The knowledge-intensive radiofrequency circuit design and the scarce design automation support play against the increasingly stringent time-to-market demands. Optimization algorithms are starting to play a crucial role; however, their effectiveness is dramatically limited by the accuracy of the evaluation functions of objectives and constraints. Accurate performance evaluation of radiofrequency passive elements, e.g., inductors, is provided by electromagnetic simulators, but their computational cost makes their use within iterative optimization loops unaffordable. Surrogate modeling strategies, e.g., Kriging, support vector machines, artificial neural networks, etc., arise as a promising modeling alternative. However, their limited accuracy in this kind of applications has prevented a widespread use.
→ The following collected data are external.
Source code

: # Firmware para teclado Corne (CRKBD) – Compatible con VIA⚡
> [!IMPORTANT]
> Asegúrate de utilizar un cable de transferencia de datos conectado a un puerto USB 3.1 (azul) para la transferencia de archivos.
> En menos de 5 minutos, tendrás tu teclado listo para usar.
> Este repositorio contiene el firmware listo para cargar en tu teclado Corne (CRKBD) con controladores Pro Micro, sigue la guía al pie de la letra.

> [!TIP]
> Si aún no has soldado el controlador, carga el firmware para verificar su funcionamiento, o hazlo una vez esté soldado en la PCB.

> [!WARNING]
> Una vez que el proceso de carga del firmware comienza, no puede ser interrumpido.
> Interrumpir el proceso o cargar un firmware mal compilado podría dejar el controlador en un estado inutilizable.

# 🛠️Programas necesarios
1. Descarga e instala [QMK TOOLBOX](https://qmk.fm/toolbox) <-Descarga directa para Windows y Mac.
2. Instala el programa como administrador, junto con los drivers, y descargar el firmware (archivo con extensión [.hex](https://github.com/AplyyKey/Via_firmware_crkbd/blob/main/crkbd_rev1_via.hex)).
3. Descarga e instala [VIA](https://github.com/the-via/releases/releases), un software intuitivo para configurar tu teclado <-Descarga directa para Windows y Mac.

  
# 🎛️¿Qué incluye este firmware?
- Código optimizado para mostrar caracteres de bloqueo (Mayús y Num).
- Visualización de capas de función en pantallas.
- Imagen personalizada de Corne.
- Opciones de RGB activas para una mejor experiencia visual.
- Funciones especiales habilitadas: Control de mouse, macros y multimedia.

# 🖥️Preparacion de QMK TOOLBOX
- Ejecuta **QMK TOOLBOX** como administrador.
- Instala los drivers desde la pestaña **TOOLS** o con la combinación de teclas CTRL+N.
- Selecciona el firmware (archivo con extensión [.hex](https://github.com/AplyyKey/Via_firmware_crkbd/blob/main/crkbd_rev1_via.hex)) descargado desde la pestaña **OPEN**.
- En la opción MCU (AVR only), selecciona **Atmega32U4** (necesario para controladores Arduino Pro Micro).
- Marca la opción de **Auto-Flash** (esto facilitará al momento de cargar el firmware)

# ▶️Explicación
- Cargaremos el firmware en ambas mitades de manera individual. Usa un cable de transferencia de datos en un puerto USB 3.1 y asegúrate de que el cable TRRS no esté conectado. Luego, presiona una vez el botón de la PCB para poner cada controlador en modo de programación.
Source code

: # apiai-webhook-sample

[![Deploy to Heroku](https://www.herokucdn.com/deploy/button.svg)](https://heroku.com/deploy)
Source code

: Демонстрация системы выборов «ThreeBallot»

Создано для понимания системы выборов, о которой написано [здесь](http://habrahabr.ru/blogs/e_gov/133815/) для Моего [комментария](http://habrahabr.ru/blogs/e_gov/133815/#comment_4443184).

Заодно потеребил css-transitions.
In this paper, inductor performance properties are exploited to develop a two-step surrogate modeling strategy in order to evaluate the behavior of inductors with high efficiency and accuracy. An automated design flow for radiofrequency circuits using this surrogate modeling of passive components is presented. The methodology couples a circuit simulator with evolutionary computation algorithms such as particle swarm optimization, genetic algorithm or non-dominated sorting genetic algorithm (NSGA-II). This methodology ensures optimal performances within short computation times by avoiding electromagnetic simulations of inductors during the entire optimization process and using a surrogate model that has less than 1% error in inductance and quality factor when compared against electromagnetic simulations. Numerous real-life experiments of single-objective and multi-objective low-noise amplifier design demonstrate the accuracy and efficiency of the proposed strategies.

Keywords

Surrogate modeling Machine learning Single-objective optimization Multi-objective optimization Application to electronic circuit design Integrated inductors 

Notes

Acknowledgements

This work was supported in part by the TEC2013-45638-C3-3-R and TEC2016-75151-C3-3-R Projects (funded by the Spanish Ministry of Economy, Industry and Competitiveness and ERDF) and in part by the P12-TIC-1481 Project (funded by Junta de Andalucia).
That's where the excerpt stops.